9.2
Route Filtering and Manipulation Process (Policies)
9.2.1
Route filtering and attribute manipulation
The concept of route filtering is straightforward: A BGP speaker can choose what routes to send and what routes to receive from any of its BGP peers. Route filtering is essential in defining routing policies-for example, a network administrator can identify the inbound traffic they are willing to accept from other ASs by specifying the list of routes that should be advertised over EBGP. Conversely, an AS can control what routes its outbound traffic uses by specifying the routes it accepts from its neighbors.

Filtering can also used to limit routing updates flowing from one routing protocol to another. Routes permitted through a filter can have their attributes manipulated to affect the BGP best path decision process.

Inbound and Outbound Filtering

Both the inbound and outbound filtering concepts can be applied between peers and between routing protocols running on a single router; The Figure to the left illustrates this.

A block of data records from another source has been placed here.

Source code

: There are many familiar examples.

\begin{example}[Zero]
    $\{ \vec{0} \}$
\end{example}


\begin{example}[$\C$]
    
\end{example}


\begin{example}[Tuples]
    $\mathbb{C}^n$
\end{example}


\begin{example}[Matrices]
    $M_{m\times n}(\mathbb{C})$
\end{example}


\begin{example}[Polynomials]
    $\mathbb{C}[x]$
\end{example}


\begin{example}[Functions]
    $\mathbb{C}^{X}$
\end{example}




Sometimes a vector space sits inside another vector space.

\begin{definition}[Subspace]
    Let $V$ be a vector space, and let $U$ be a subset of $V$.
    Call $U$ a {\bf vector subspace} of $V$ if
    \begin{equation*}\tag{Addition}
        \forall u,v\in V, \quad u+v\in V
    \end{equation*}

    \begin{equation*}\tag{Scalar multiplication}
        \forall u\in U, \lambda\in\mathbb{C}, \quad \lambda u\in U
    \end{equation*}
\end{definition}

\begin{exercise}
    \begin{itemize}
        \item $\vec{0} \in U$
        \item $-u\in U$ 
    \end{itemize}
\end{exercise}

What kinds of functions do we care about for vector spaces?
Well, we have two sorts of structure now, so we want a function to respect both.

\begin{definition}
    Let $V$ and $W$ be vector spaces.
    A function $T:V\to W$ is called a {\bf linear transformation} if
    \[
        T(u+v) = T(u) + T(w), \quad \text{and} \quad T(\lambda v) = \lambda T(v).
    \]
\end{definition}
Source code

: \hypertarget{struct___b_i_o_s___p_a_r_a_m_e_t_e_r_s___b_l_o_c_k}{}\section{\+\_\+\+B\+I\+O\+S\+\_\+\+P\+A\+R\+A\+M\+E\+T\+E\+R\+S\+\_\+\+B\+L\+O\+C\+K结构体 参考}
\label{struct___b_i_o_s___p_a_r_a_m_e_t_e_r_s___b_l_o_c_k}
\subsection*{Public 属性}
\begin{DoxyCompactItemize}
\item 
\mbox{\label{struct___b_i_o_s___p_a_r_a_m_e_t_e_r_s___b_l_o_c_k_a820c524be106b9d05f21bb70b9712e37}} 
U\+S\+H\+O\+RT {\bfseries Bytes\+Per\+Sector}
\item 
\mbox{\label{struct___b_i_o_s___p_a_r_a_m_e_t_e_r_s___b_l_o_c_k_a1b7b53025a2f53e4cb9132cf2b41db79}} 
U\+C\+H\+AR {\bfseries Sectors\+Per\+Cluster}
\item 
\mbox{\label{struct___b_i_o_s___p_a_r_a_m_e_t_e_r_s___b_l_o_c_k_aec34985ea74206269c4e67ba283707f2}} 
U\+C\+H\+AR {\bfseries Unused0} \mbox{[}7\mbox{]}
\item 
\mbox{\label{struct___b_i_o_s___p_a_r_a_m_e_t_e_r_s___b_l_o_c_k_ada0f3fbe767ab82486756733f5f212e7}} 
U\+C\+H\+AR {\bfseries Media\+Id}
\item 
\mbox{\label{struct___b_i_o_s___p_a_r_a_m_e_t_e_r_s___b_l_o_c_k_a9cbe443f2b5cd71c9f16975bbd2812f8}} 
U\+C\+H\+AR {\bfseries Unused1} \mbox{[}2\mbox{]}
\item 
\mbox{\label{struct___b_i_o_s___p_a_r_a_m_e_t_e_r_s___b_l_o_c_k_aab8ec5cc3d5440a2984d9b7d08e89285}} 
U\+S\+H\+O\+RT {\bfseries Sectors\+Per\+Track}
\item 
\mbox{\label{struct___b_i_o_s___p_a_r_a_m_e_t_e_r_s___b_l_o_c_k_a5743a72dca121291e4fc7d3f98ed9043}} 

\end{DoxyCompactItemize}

At the peer level, inbound filtering indicates that the BGP speaker is filtering routing updates coming from other peers, and outbound filtering limits the routing updates advertised from this BGP speaker towards other peers. Filtering behavior is the same whether the BGP peers are external (EBGP) or internal (IBGP). At the protocol level, inbound filtering limits the routing updates being injected into a protocol. Outbound filtering limits the routing updates being injected from this protocol. With respect to BGP, for example, inbound filtering limits the updates being redistributed from other protocols such as IGP and static into BGP. Outbound filtering limits the updates being redistributed from BGP into IGP.